Required work. Filter these entries down to lines holding "figli".

(Saved data entries)
★ ★ ★
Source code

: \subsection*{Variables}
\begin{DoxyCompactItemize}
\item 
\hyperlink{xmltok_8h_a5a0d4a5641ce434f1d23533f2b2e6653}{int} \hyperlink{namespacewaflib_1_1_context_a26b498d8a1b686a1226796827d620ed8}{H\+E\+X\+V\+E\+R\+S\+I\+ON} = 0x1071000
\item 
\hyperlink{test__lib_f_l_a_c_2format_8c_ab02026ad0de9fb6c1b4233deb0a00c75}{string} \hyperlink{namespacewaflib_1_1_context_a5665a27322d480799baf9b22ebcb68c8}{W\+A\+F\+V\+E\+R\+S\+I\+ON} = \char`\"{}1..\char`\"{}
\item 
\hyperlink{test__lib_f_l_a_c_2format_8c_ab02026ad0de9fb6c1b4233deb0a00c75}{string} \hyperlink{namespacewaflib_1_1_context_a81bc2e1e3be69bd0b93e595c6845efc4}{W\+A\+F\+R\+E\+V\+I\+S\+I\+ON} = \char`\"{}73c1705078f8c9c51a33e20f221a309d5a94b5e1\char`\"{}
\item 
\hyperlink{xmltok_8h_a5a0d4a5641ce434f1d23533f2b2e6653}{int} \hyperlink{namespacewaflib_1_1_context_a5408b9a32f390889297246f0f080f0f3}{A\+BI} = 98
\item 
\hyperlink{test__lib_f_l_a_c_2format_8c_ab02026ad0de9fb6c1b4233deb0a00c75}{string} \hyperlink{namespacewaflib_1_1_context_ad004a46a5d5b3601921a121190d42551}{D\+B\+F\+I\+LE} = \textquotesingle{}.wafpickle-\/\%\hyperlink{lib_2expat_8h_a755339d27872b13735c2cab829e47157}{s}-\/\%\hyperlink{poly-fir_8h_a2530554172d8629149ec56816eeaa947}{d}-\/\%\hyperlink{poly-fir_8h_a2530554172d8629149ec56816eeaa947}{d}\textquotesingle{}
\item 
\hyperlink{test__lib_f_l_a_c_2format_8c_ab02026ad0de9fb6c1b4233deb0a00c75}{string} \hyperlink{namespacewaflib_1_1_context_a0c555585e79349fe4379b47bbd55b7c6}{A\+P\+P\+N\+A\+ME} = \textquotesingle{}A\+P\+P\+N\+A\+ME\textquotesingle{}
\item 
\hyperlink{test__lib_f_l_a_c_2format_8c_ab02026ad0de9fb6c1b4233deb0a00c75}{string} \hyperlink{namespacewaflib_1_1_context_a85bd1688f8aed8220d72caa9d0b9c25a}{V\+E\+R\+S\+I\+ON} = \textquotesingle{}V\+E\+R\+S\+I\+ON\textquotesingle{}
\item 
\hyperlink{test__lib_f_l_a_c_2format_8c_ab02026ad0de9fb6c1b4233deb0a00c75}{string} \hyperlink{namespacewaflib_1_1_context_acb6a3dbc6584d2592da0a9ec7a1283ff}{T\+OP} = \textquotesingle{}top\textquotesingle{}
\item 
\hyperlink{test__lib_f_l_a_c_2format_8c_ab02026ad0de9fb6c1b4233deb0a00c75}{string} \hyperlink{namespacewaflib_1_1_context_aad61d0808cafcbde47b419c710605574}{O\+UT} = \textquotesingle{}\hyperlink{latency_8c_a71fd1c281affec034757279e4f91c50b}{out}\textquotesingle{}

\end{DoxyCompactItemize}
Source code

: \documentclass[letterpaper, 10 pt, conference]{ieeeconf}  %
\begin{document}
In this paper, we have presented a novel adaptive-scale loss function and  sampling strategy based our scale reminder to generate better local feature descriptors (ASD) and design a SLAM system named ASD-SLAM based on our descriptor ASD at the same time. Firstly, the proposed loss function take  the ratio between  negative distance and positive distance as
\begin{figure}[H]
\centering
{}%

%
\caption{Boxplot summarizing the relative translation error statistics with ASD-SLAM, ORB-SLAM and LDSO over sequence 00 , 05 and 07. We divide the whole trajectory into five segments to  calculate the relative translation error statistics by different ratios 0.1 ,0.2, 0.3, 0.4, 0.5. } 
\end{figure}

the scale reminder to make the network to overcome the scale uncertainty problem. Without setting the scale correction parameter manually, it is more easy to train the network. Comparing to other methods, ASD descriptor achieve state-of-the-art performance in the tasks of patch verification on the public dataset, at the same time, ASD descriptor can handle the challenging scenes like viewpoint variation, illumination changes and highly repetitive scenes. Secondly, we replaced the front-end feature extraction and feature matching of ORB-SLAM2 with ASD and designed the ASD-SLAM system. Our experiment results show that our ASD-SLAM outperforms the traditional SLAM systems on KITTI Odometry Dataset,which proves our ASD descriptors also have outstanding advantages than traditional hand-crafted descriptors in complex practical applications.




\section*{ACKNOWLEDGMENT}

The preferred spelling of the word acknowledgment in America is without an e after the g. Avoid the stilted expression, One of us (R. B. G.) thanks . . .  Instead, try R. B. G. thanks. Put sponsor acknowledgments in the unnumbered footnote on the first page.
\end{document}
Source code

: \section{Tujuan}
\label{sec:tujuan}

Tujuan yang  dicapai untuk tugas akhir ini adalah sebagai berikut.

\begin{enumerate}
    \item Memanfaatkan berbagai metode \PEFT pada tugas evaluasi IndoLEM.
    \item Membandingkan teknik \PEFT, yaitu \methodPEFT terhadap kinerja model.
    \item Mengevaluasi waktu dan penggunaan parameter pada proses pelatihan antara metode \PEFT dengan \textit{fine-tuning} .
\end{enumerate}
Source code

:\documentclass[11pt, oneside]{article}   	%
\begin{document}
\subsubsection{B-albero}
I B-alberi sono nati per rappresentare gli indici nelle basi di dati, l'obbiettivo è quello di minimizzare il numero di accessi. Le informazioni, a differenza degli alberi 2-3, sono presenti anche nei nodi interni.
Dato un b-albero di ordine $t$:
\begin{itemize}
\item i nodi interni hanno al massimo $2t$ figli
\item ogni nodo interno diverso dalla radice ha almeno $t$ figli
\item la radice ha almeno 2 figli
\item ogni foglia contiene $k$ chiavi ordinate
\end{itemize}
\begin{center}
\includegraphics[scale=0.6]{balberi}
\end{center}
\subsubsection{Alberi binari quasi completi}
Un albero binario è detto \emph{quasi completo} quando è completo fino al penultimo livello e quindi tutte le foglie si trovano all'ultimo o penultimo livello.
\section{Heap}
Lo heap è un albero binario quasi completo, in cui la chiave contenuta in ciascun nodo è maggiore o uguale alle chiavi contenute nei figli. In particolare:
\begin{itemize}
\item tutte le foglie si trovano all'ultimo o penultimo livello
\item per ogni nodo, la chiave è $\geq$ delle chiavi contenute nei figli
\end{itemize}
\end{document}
★ ★ ★
Response for this exercise.
\item i nodi interni hanno al massimo $2t$ figli
\item ogni nodo interno diverso dalla radice ha almeno $t$ figli
\item la radice ha almeno 2 figli
Lo heap è un albero binario quasi completo, in cui la chiave contenuta in ciascun nodo è maggiore o uguale alle chiavi contenute nei figli. In particolare:
\item per ogni nodo, la chiave è $\geq$ delle chiavi contenute nei figli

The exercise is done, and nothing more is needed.